James Harrison’s Instagram rant has been all over the media lately. If you somehow missed it, he posted a picture of two participation trophies, with the following caption:

“I came home to find out that my boys received two trophies for nothing, participation trophies! While I am very proud of my boys for everything they do and will encourage them till the day I die, these trophies will be given back until they EARN a real trophy. I’m sorry I’m not sorry for believing that everything in life should be earned and I’m not about to raise two boys to be men by making them believe they tried their best…cause sometimes your best is not enough, and that should drive you to want to do better…not cry and whine until somebody gives you something to shut u up and keep you happy.”

This caption was followed with the very powerful (I’m dripping with sarcasm here) #harrisonfamilyvalues.

Based on this quote, Harrison apparently wasn’t present when his kids were given the trophies. Maybe he was busy working? Maybe he was at a strip club? Maybe he just doesn’t like going to his kids’ games because they apparently aren’t good enough to win. Could it be that he is embarrassed by them, and therefore has to start this public rant against participation trophies?

Harrison was an outstanding athlete in high school. He was wooed by many major football powerhouses, including Ohio State, Nebraska and Notre Dame.

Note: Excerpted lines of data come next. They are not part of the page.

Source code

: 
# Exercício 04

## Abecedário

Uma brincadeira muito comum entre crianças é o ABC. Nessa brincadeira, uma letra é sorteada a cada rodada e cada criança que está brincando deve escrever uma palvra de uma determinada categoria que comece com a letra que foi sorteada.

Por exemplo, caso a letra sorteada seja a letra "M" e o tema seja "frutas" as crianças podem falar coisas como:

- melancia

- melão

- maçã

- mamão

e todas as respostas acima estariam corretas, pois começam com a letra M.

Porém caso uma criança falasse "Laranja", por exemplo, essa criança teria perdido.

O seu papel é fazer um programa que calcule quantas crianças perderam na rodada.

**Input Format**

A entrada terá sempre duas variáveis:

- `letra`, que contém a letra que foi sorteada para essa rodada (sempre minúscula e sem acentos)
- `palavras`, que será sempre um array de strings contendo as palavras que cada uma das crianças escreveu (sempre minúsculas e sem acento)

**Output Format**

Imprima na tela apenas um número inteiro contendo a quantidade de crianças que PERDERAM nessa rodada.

Those schools decided not to offer him a scholarship after he reportedly shot a BB gun in his high school locker room, was suspended for obscene gestures during a game, challenged an assistant coach to a fight, and didn’t keep his grades where they needed to be.

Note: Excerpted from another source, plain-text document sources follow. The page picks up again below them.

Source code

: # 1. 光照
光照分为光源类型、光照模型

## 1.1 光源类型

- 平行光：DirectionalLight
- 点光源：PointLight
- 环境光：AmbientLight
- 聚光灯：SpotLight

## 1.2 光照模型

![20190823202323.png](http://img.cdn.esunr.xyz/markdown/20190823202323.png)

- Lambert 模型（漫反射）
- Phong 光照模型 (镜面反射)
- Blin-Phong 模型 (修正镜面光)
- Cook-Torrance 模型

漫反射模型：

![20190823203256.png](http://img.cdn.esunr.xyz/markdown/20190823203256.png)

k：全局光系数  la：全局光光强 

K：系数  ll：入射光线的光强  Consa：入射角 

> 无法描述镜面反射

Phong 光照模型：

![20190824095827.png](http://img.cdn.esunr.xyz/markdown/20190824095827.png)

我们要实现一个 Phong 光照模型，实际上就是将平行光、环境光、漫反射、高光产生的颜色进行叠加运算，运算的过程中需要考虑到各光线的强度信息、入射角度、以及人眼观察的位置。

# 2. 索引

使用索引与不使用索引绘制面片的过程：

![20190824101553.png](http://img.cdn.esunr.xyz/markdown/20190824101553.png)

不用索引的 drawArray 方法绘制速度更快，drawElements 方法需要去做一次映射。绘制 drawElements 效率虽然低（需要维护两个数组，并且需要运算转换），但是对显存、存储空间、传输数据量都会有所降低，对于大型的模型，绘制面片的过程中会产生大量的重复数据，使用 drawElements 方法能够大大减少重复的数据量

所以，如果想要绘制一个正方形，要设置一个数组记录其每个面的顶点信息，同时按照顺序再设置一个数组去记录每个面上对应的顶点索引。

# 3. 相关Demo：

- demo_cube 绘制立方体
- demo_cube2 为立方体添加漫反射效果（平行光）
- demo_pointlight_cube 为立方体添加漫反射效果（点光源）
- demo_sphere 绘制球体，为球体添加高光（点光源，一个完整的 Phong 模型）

As a pro, Harrison was a great player, but he is also one of the more frequently fined players of all time. Along with being known for cheap shots on the gridiron, he has also taunted numerous people off the field, including his own quarterback, Ben Roethlisberger, and Commissioner Roger Goodell. Harrison is quoted as saying he hates Goodell.

Harrison was also arrested in 2008 for assaulting his girlfriend, who is the mother of his kids.

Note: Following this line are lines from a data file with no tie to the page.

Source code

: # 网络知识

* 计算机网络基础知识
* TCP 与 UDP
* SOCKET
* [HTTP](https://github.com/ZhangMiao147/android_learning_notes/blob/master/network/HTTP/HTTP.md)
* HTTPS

Harrison family values? Hmm…

I’m really not interested in questioning Harrison’s past or current morals or values. I am more interested in understanding why the media and so many others are praising Harrison for his stance on participation trophies. Why are people so angry about kids being given trophies for trying? What’s the big deal? I wonder how Harrison’s six and eight year old sons feel? They never asked to receive the trophies, and may not have even expected to get them. Surely they weren’t crying and whining until they had to be “shut up,” as Harrison states? He acts like he would prefer the coach scream, “You guys are shit!” at the kids before seeing his boys get some insignificant piece of plastic to put on their dresser for a year or two.

Oh, by the way, being awarded for participation is nothing new. 30 years ago, when I was a kid, I had plenty of trophies, medals and ribbons that I received for participating on bad teams and/or in sports I sucked at. They were nice, but I didn’t sit in my room and stare at them all day. It was a pat on the back — a way of saying good job and thanks for playing. The winning teams usually got something nicer, which was fine. We all knew who won or lost anyway, we didn’t need a trophy to tell us. Maybe I was odd, but I don’t remember caring all that much about trophies, whether I “deserved” one or not. Once in a while I won the big trophy, but it didn’t feel much different than the participation ribbon. The potential of winning an award never had anything to do with my level of competitiveness, but getting a little piece of hardware usually made me feel a bit happier, win or lose.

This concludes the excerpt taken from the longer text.